O relator entendeu ser suficiente a gravação em áudio como prova para a demarcação. O ministro ainda fixou que a exigência de áudio não se aplica a laudos antropológicos concluídos e entregues à Funai antes da entrada em vigor da lei.

“É cediço que todo o processo de ocupação territorial brasileiro, desde a chegada dos portugueses em 1500, é permeado dessa vergonhosa forma de apropriação do território inicial e integralmente indígena, na maioria das vezes realizada, historicamente, por meio de violência, intimidação e mortes. Essa realidade – dura e nefasta – não pode ser tolerada e repetida hodiernamente.”, escreveu Mendes.

“Mas, a pretexto de promover uma reparação às comunidades tradicionais, não se pode desconsiderar o vetor de segurança jurídica presente em nossa sociedade democrática contemporânea, até para que seja preservado o direito à propriedade e à posse privadas”, acrescentou.

Atividades econômicas

No voto, Mendes mantém a autorização de atividades econômicas em terras indígenas pela própria comunidade, conforme prevê a Lei 14.701/2023. Contudo, os contratos devem seguir parâmetros como o benefício coletivo, manutenção da posse direta pelos indígenas, aprovação pela comunidade e comunicação à Funai no prazo de 30 dias. Em caso de irregularidades na celebração ou execução, os órgãos de fiscalização poderão requerer à Justiça Federal a adoção de ajustes ou a rescisão contratual.

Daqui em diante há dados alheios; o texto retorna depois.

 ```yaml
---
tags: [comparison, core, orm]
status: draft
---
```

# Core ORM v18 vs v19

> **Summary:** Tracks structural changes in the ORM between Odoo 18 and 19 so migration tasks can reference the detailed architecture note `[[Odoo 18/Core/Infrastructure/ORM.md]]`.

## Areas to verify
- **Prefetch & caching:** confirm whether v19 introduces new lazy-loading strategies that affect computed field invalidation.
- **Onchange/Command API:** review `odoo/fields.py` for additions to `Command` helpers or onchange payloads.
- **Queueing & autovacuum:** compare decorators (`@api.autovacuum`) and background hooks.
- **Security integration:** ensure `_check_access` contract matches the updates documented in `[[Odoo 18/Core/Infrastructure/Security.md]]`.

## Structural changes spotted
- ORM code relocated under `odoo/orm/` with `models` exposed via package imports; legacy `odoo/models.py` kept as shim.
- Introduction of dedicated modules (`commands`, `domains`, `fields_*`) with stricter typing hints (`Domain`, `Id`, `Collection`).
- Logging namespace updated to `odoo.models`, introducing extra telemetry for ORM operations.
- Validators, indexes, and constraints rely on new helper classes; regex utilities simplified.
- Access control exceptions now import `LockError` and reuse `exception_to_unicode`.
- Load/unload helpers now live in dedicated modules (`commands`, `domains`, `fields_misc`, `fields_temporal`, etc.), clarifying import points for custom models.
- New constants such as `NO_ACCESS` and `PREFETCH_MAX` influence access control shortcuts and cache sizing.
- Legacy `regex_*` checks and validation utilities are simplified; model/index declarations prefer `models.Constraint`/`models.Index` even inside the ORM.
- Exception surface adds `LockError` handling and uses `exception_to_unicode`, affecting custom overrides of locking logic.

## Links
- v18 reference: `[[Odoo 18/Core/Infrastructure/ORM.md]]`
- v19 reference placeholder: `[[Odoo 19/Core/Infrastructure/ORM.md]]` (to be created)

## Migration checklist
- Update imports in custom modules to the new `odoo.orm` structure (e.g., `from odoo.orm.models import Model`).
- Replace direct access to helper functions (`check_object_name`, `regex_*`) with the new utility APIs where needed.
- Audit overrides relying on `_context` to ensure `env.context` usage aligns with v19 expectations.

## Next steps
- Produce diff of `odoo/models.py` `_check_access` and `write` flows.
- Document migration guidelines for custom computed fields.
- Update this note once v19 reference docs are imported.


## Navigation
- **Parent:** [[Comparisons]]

Entre as atividades possíveis está a exploração do turismo, desde que os benefícios alcancem toda a coletividade e que a posse da terra seja preservada. A exploração mineral foi retirada da proposta feita inicialmente pelo ministro Gilmar Mendes e a questão deve ser resolvida em ações que estão sob a relatoria do ministro Flávio Dino.

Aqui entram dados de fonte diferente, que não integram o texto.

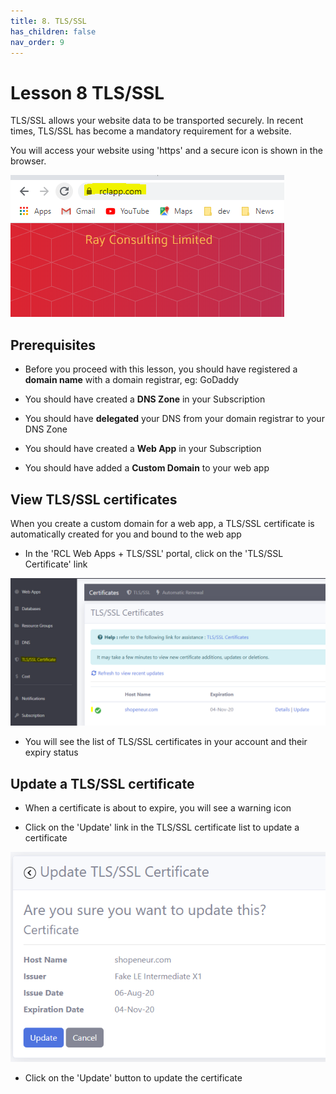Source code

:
 ```yaml
---
title: 8. TLS/SSL
has_children: false
nav_order: 9
---
```


# Lesson 8 TLS/SSL

TLS/SSL allows your website data to be transported securely. In recent times, TLS/SSL has become a mandatory requirement for a website.

You will access your website using 'https' and a secure icon is shown in the browser. 

![ssl](images/ssl-browser.PNG)

## Prerequisites

- Before you proceed with this lesson, you should have registered a **domain name** with a domain registrar, eg: GoDaddy

- You should have created a **DNS Zone** in your Subscription

- You should have **delegated** your DNS from your domain registrar to your DNS Zone

- You should have created a **Web App** in your Subscription

- You should have added a **Custom Domain** to your web app

## View TLS/SSL certificates

When you create a custom domain for a web app, a TLS/SSL certificate is automatically created for you and bound to the web app

- In the 'RCL Web Apps + TLS/SSL' portal, click on the 'TLS/SSL Certificate' link

![ssl](images/ssl-open.PNG)

- You will see the list of TLS/SSL certificates in your account and their expiry status

## Update a TLS/SSL certificate

- When a certificate is about to expire, you will see a warning icon

- Click on the 'Update' link in the TLS/SSL certificate list to update a certificate

![ssl](images/ssl-update.PNG)

- Click on the 'Update' button to update the certificate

Dessa forma, as atividades econômicas podem ser exercidas pelos próprios indígenas, de acordo com seus usos, costumes e tradições, sendo admitida a celebração de contratos com não indígenas, desde que respeitada a autodeterminação das comunidades, nos termos da Convenção nº 169 da Organização Internacional do Trabalho (OIT).

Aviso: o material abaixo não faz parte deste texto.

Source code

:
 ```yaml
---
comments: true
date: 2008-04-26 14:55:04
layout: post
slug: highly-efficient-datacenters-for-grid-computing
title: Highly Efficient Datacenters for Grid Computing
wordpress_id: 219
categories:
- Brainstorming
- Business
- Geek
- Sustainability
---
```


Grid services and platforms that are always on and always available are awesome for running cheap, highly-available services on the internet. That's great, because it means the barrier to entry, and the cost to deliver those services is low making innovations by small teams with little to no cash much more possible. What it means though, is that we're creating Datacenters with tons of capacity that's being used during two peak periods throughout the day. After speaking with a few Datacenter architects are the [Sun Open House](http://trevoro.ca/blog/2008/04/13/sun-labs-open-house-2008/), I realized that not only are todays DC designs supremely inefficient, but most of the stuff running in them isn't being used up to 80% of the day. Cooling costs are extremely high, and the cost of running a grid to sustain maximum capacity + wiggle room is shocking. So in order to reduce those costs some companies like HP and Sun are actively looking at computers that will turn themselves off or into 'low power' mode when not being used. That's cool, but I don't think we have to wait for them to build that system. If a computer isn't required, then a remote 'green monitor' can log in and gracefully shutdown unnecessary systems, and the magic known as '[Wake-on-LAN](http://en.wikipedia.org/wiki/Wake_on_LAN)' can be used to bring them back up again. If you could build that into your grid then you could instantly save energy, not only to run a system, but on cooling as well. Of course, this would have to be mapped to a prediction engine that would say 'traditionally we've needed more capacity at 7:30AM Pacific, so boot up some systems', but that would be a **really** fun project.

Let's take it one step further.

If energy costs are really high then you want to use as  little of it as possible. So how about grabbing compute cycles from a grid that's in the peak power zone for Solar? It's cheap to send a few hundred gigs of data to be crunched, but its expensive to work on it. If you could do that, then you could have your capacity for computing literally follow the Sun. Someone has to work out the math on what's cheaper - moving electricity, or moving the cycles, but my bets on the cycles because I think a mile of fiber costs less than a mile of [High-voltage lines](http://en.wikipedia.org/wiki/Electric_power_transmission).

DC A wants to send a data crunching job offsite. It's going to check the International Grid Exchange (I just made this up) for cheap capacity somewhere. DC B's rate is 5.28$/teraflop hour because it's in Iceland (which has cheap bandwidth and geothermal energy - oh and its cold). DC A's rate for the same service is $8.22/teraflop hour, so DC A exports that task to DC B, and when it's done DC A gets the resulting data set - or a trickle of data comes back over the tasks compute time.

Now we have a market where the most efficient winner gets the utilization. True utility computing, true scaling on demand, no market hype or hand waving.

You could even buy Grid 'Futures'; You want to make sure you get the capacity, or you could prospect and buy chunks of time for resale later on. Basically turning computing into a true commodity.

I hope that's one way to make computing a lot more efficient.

“A imposição de marco temporal pretérito e distante no tempo (5/10/1988), de forma retroativa para quem não possui cultura de resguardo de documentação formal, não guarda proporcionalidade com o fim almejado: conferir segurança jurídica. Isso porque, tal escolha legislativa esvazia desarrazoadamente o comando constitucional do art. 231 da CF, introduzindo praticamente prova impossível para quem tinha clara deficiência técnico-jurídica de defesa de seus interesses jurídicos àquela época (antes de 5/10/1988)”, escreveu o ministro. 

Conciliação

O julgamento se dá após tentativa de conciliação sobre o tema no Supremo, em que foi apresentado um documento sem a derrubada do marco, mas com pontos de consenso como a possibilidade de exploração econômica em terras indígenas, a necessidade de aprimorar os processos de demarcação – inclusive com mais publicidade – e o pagamento de indenização aos ocupantes não indígenas. 

O ministro sugere que os aprimoramentos legislativos feitos durante a mesa de negociação sejam utilizados, por isso, votou pela homologação da proposta elaborada durante a conciliação feita entre os anos de 2024 e 2025. 

A negociação sofreu críticas e acabou prejudicada com a saída de representações indígenas como a Articulação dos Povos Indígenas (Apib). Os grupos indígenas pediram ao ministro Gilmar Mendes que desse uma liminar suspendendo a validade da lei e ele não o fez. Assim, na visão desses grupos, eles estavam em situação de desigualdade nas negociações. Ainda, as entidades argumentam que os direitos indígenas são indisponíveis, assim, eles não podem ser retirados ou negociados.